Okay, ran it for a while. On a bug fix, went into a doom loop of overthinking, then started to try running write commands in Plan mode again, while spitting out half sentences and code fragments. Think I’m heading back to Qwen3.5 27b for a bit here lol.

[-]

Ariquitaun@reddit

I've been testing it with a simple prompt, "Summarise the entire history of the Destiny videogame universe in 500 words", three times. All three it went into a loop that took ages to get out of about the word count. It would be short, then add to many, then back to the original version, and so on and so forth. The quality of the final response was impressive though, considering it used its own internal knowledge.

[-]

exact_constraint@reddit

I’m waiting for Qwen3.5 to finish knocking out some bugs, then I’m going to try 3.6 again with this runtime flag. It does seem like a decent improvement over 3.5. And holy hell is it fast relative to a 27B dense model. I really wanna love it lol.

https://www.reddit.com/r/LocalLLaMA/s/nsqpI6fSPS

[-]

cinnapear@reddit

Yeah, the speed up is no joke.

[-]

IrisColt@reddit

heh

[-]

exact_constraint@reddit

Update:

Sometime in the last 3ish hours the Unsloth page updated to include this text:

“NEW! Developer Role Support for Codex, OpenCode and more: Our uploads now support the developer role for agentic coding tools.”

Redownloaded, verified the files were different via SHA-256. Seems to have fixed the issue - Can’t get the thing to violate its plan mode prompt and write a file now. Testing more.

[-]

lolwutdo@reddit

smfh, how typical of unsloth to release as fast as possible just to reupload again

[-]

Kodix@reddit

They are consistently the best under most metrics and the fastest to upload. The ungratefulness and entitlement in this community is something to behold.

[-]

yoracale@reddit

The recent GGUF updates are not our fault. in fact most GGUF updates are unfortunately out of our hands.

We re-uploaded Gemma4 4 times - 3 times were due to 20 llama.cpp bug fixes, which we helped solve some as well. The 4th is an official Gemma chat template improvement from Google themselves, so these are out of our hands. All providers had to re-fix their uploads, so not just us.

For MiniMax 2.7 - there were NaNs, but it wasn't just ours - all quant providers had it - we identified 38% of bartowski's had NaNs. Ours was 22%. We identified a fix, and have already fixed ours see https://www.reddit.com/r/LocalLLaMA/comments/1slk4di/minimax.... Bartowski has not, but is working on it. We share our investigations always.

For Qwen3.5 - we shared our 7TB research artifacts showing which layers not to quantize - all provider's quants were not optimal, not broken - ssm_out and ssm_* tensors were the issue - we're now the best in terms of KLD and disk space - see https://www.reddit.com/r/LocalLLaMA/comments/1rgel19/new_qwe...

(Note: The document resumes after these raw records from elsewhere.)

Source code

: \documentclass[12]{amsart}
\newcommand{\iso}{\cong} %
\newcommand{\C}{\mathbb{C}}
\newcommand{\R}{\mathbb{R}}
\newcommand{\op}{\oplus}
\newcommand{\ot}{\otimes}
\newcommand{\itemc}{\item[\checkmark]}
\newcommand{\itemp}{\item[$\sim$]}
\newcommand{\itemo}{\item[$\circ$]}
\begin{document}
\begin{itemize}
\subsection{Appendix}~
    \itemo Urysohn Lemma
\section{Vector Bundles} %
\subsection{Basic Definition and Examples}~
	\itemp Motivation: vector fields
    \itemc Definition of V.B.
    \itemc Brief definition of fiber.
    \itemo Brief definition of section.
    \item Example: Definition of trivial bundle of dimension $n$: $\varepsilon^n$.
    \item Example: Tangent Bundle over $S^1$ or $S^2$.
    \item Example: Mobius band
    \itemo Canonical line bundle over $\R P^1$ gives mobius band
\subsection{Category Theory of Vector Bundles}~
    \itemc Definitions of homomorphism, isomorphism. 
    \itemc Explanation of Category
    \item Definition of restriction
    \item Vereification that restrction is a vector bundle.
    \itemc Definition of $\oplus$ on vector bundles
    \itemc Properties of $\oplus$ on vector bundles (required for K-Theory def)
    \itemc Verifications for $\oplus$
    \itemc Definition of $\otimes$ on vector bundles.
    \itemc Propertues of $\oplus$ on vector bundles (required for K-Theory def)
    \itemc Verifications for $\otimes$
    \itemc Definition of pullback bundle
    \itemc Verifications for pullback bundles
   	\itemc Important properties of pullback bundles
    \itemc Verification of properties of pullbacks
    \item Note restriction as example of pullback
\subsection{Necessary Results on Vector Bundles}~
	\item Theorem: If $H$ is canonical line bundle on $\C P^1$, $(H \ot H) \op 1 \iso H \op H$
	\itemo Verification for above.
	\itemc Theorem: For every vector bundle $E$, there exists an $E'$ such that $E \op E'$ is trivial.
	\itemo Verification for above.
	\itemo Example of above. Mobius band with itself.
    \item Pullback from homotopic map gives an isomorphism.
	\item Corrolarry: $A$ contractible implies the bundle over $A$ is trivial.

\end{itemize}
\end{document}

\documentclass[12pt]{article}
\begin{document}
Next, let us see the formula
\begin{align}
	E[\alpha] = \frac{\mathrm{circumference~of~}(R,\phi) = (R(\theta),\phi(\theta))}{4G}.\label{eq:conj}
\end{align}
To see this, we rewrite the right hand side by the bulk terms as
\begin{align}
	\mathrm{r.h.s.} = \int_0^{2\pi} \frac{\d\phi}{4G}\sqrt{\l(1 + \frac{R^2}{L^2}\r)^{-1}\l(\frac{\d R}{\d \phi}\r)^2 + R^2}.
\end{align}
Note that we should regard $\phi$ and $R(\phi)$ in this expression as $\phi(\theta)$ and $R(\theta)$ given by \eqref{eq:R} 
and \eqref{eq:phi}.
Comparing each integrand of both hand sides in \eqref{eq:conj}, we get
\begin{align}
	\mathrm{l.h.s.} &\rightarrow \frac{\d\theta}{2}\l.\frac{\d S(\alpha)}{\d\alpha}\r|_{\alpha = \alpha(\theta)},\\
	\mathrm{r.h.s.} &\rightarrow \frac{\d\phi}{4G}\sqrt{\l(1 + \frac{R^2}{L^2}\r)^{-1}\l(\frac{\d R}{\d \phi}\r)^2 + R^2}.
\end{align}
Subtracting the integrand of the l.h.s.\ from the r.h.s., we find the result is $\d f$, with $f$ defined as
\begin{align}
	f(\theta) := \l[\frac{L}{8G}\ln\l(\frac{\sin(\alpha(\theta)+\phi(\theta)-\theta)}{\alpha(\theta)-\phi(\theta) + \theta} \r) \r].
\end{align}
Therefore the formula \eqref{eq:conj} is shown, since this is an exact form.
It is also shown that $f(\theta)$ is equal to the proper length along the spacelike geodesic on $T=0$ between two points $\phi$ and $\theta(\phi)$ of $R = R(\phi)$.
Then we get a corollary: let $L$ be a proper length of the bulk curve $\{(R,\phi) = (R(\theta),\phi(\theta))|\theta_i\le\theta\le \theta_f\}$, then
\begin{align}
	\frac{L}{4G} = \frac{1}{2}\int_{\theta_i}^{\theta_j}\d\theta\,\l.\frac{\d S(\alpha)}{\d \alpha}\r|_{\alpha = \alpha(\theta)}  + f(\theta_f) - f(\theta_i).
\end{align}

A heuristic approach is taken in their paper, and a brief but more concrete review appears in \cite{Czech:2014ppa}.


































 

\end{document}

On other fixes, we also fixed bugs in many OSS models like Gemma 1, Gemma 3, Llama chat template fixes, Mistral, and many more.

It might seem these issues are due to us, but it's because we publicize them and tell people to update. 95% of them are not related to us, but as good open source stewards, we should update everyone.

For Qwen3.6 is was an optional chat template bonus we decided to put into the GGUF so it could work properly in Codex etc. the original Qwen3.6 doesn't work for them

[-]

gingerbeer987654321@reddit

thanks for the openness and pragmatic approach.

[-]

computehungry@reddit

idk what they're doing. i didn't try 3.6 yet, but for all the previous buggy releases just downloading the safetensors and converting them myself worked without all these weird bugs.

[-]

Relevant-Magic-Card@reddit

Sounds like a problem with the harness. Should be able to read only in plan mode. Or execute tools, not write

[-]

exact_constraint@reddit

I tracked it down to a single line in the prompt.ts file - While an agent is forbidden from using write tools in plan mode, it’s a soft (prompt based) limit, and there’s a single narrow exception spelled out in prompt.ts where the agent is allowed to edit files in ~/.OpenCode/plans/ for recording its own instructions.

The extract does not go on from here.